ACME Client Interaction Model
Next-Gen Trust Security uses ACME with External Account Binding (EAB) for client authentication.
ACME clients that are compatible with EAB, such as Lego or cert-manager, can connect to an ACMEv2 server and submit certificate signing requests (CSRs).
Certificate issuance does not require domain ownership validation. ACME challenge types such as HTTP-01, DNS-01, and TLS-ALPN-01 are not used.
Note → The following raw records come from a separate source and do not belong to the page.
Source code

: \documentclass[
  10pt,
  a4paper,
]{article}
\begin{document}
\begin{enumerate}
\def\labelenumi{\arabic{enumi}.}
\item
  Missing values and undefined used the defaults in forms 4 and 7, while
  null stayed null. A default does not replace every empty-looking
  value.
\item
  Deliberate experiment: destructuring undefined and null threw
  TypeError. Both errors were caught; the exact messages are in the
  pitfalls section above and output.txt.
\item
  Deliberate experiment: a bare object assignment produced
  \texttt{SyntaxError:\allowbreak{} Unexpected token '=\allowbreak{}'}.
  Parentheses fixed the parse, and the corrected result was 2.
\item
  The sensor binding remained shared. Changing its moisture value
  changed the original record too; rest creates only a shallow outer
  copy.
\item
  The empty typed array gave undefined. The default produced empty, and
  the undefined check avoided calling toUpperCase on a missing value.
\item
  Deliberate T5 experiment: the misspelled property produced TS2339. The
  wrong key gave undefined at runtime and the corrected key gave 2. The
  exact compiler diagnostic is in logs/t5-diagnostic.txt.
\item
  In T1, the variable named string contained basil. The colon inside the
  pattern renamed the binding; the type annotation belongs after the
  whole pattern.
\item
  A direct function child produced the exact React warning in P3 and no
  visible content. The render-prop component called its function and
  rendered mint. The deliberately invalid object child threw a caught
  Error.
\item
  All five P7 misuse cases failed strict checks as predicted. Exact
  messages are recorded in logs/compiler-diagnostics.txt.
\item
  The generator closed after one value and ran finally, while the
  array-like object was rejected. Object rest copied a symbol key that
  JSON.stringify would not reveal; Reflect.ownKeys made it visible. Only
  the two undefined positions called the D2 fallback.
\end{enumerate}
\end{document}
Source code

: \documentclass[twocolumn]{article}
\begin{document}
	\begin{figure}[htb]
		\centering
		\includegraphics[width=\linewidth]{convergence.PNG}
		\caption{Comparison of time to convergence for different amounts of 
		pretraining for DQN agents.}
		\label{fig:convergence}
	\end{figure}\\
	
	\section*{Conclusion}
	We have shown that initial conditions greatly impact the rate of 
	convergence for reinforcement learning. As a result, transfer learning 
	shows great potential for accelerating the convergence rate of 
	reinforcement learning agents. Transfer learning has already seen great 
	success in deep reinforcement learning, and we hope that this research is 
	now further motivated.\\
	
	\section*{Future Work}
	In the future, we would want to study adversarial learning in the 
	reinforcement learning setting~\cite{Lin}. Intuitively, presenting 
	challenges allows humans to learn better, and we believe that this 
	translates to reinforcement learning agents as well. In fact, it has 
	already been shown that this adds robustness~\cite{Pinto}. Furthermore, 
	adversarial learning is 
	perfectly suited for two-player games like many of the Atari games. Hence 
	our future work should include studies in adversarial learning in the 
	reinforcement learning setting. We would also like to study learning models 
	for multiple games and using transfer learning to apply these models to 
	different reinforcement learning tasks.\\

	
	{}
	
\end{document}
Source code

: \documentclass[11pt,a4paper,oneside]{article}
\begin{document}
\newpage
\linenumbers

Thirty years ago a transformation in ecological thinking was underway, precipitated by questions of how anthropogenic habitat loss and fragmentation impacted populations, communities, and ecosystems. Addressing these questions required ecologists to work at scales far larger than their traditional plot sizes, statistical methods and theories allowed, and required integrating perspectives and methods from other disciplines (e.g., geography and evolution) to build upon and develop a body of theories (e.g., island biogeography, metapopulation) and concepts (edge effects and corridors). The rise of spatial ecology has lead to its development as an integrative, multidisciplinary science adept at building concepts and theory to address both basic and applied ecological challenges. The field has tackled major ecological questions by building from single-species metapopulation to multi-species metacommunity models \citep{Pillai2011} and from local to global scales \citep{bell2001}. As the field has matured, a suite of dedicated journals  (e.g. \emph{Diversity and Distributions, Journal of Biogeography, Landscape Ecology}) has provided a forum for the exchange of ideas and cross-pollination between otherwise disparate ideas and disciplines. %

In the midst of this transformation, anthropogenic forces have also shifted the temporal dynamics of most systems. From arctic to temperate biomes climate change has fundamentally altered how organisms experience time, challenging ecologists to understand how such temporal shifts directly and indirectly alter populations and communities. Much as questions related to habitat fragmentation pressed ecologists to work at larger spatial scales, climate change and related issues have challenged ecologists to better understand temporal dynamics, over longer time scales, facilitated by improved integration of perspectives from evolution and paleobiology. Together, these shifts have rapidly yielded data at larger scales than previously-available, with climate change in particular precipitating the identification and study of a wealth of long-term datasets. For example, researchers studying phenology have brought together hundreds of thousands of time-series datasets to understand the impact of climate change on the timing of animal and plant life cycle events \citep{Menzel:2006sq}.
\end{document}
Certificates are issued based on the configured issuing template.
Certificate Lifecycle Behavior
Certificates issued by an ACMEv2 server are renewed by submitting a new certificate order and CSR. The ACME renewal workflow is not used.
Key Type Requirements
The issuing template controls which key types are allowed for certificate requests.
If your ACME client is configured to use Elliptic Curve (EC) keys, the issuing template must allow EC key types. Certificate requests must use a key type that is permitted by the issuing template.
Certificate Validity Handling
Issuing templates define the allowed certificate validity range.
- If a request specifies a validity period outside the allowed range, the request is rejected.
- If a request does not specify a validity period, the issuing template default validity settings apply.
Private Key Handling
When you use user-generated CSRs, Next-Gen Trust Security does not enforce private key reuse restrictions. You are responsible for generating and managing private keys according to your security requirements.
Private key reuse enforcement applies only when Next-Gen Trust Security generates the private key.
Viewing ACME Certificate Orders
You can review certificate orders that are submitted through an ACMEv2 server in the Next-Gen Trust Security console.
In the console, go to System Settings, then select ACME Orders to view submitted orders and their status.